4 Tips to Under-Cut Over-Whelm

March 7, 2017

 

With the amount of study required, the hours of attendance, and the effort students need to put into learning news skills, keeping up with technology, no wonder so many students experience overwhelm. I haven't even mentioned family commitments, and while we're at it, might as well throw in social life, social media time, and for those who also work, let's not leave that out. 

 

Here are 4 tips to ensure you don't fall into the 'Over-whelm' spiral. 

 

1. BLOCK OUT

Have a weekly calendar and block out the time slots you are required to attend classes, work, travel time etc.. These are what we call 'non-negotiable' times. Make sure you include adequate sleep time, and set aside times for meals. The chances are, if you don't set aside time to eat, you might be tempted to skip meals - BIG mistake!!! Sometimes it seems more efficient to work through meal times, but the truth is, our brain requires food and nourishment to function at its best.

 

Once you have allocated time slots to your activities, the next thing you need to work on is ‘STICKING TO IT’. Use a timer or alarm for reminders. This will train your brain to work more effectively. Don’t worry if you don’t finish the task the first few times, you still need to STOP regardless. By about the 3rd or 4th time you attempt this, you’ll be amazed with how much more efficient you will become. 

 

2. CUT OUT

Write down a list of all the things you would do on an average day. Yes, including all the little things, like texting, browsing social media, face-timing, taking a selfie.
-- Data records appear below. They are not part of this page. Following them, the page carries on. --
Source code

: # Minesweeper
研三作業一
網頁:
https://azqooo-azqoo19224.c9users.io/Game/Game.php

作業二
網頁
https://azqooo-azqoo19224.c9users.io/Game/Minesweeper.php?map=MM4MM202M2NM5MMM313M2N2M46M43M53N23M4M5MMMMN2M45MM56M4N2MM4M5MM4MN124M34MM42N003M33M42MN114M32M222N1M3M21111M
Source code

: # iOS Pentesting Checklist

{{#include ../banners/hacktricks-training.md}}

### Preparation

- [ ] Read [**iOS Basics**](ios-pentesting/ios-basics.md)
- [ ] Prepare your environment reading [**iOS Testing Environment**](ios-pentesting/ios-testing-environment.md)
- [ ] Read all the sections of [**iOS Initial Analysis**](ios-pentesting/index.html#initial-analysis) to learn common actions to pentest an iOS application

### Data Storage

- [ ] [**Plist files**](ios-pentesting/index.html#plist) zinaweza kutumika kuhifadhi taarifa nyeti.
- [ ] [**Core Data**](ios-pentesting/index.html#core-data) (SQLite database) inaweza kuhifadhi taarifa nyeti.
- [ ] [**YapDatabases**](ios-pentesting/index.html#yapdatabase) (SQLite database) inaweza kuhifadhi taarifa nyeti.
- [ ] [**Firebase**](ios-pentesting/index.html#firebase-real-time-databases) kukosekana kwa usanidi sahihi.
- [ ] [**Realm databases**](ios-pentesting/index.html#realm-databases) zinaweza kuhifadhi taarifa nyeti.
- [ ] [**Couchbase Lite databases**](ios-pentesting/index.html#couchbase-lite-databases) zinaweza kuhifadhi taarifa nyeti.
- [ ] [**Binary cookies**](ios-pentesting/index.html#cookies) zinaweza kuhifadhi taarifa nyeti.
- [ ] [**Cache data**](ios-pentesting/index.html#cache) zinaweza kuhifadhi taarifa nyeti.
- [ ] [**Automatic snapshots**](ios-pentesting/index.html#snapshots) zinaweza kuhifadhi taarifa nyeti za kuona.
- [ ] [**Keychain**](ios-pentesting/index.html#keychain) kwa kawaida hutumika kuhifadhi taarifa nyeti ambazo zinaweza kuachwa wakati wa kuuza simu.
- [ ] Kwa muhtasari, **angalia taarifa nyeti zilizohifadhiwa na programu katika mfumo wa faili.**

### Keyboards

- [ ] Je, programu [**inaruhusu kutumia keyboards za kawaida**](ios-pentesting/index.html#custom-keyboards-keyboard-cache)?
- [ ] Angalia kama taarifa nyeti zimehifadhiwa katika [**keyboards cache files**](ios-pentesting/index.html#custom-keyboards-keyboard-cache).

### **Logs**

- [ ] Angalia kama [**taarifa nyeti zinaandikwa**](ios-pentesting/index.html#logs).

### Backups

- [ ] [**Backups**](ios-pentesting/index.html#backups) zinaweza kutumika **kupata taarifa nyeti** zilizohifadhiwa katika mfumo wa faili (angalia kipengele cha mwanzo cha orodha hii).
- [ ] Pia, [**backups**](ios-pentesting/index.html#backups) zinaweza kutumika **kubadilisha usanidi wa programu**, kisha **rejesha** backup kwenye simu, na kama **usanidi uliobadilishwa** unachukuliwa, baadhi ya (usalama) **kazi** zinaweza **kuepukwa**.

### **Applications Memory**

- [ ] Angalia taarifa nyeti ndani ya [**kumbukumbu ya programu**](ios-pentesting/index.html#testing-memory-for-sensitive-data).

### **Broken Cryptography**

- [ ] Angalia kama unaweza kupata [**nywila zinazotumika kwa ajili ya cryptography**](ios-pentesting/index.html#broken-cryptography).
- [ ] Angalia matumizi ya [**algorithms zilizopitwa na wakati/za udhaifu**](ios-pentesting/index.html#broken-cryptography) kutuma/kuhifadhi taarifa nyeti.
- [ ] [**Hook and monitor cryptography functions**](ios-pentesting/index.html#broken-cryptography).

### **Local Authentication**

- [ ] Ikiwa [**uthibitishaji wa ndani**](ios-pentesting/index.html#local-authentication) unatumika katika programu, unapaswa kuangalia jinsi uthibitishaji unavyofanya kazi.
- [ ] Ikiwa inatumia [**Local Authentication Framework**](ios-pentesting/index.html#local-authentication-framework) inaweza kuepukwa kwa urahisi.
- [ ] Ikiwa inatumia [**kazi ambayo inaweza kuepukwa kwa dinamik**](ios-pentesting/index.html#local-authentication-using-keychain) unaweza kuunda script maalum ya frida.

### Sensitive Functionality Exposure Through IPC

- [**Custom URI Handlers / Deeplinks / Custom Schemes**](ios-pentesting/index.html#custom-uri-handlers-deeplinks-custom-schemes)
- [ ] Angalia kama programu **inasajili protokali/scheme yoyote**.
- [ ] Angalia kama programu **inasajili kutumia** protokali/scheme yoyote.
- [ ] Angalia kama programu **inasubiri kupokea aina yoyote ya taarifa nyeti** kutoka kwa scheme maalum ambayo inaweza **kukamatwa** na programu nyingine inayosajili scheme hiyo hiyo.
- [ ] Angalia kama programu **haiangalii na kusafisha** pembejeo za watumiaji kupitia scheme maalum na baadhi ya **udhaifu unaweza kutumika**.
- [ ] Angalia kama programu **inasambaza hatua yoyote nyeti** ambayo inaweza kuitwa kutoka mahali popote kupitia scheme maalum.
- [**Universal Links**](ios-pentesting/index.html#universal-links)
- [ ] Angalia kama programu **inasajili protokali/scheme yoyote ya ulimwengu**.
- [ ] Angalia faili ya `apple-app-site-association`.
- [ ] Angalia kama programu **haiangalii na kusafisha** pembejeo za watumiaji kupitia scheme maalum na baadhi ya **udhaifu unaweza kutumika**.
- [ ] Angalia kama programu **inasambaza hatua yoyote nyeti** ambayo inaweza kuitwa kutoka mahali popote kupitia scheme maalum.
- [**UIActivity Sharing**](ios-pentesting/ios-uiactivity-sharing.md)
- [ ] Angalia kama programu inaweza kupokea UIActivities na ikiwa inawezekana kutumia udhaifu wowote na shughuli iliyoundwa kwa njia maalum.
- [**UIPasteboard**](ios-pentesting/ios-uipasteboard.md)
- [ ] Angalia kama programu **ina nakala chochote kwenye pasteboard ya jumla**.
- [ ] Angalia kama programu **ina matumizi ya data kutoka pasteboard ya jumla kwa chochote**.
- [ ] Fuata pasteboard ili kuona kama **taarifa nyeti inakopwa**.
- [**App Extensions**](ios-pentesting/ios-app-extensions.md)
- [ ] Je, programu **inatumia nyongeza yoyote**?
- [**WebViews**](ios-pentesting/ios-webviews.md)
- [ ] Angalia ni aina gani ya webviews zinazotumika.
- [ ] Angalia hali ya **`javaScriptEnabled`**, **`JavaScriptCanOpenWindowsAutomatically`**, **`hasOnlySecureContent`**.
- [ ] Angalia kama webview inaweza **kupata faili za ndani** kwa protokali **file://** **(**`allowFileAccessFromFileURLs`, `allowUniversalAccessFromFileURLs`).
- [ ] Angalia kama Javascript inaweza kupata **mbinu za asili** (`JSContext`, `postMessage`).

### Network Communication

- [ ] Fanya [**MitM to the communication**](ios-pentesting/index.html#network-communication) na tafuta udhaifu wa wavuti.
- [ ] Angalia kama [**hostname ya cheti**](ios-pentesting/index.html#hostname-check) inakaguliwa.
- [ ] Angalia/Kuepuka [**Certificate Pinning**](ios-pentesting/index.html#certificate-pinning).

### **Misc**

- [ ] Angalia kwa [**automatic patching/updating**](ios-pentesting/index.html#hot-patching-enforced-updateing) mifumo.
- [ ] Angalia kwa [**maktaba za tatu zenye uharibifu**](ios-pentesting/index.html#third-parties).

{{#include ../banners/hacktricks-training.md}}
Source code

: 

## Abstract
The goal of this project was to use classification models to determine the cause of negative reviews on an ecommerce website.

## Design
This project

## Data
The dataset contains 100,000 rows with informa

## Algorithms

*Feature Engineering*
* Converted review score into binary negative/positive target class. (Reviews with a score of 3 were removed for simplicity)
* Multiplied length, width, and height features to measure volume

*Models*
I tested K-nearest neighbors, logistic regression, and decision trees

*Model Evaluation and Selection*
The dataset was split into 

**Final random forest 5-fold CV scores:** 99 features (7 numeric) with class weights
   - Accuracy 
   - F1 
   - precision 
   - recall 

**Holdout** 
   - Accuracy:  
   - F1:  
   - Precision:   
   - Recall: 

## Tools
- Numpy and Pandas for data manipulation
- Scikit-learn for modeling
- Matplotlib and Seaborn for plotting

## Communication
Include the times you may spend deciding what to wear, or arguing with your partner who's going to wash the dishes etc. Absolutely everything should go on that list. Now on the right to that list, write down the amount of time you spend on each activity. If you have followed my advice here, you would have shocked yourself. Then proceed to the next step and highlight the activities that are a priority. You may use colour coding for the different levels of importance. For the low priority activities, CUT them out of your schedule, OR restrict them to perhaps once a week. You can even reward yourself some FREE time if you complete all the high priorities on your list. 

 

3. OPT OUT

In today's society it's hard not to be distracted with social media and the countless number of subscriptions, all in the name of 'joining the Freeby' list, or fear of 'missing out'. Every email that you receive, every promotion, every video that lands in your news alert, takes your time. Even if you don't open that file, the fact is, it was there, It occupies a part of your brain. Even if it is a nano-second of your attention, it all adds up and takes away your focus on the important task at hand. A good strategy is to go through your inbox, and at the bottom of the promotional emails there is an option to 'un-subsribe'. 

 

Ok, now that I've covered all the obvious distractions that contribute to over-whelm, there are also the not so obvious distractions. To name a few:

- Friends, TV, Unhealthy habits such as smoking or snacking through the day, and more. But if I ask you to delete these habits, it most likely won't happen because of subconscious resistance. So the 4th Tip is this:

 

4. ZOOM IN

What I mean by this is zoom in or focus in on the few IMPORTANT things. List the 3 main things that need to be done, and create a tunnel vision while you are completing each particular task. Remember you need to stick to the time allocated to complete the task. In other words, you're blocking out everything else and being totally present. You’ll find that by blocking out all the noise, and not having to worry about what’s next, you’ll be a lot more productive.

 

If you are still struggling, consider contacting an academic support team.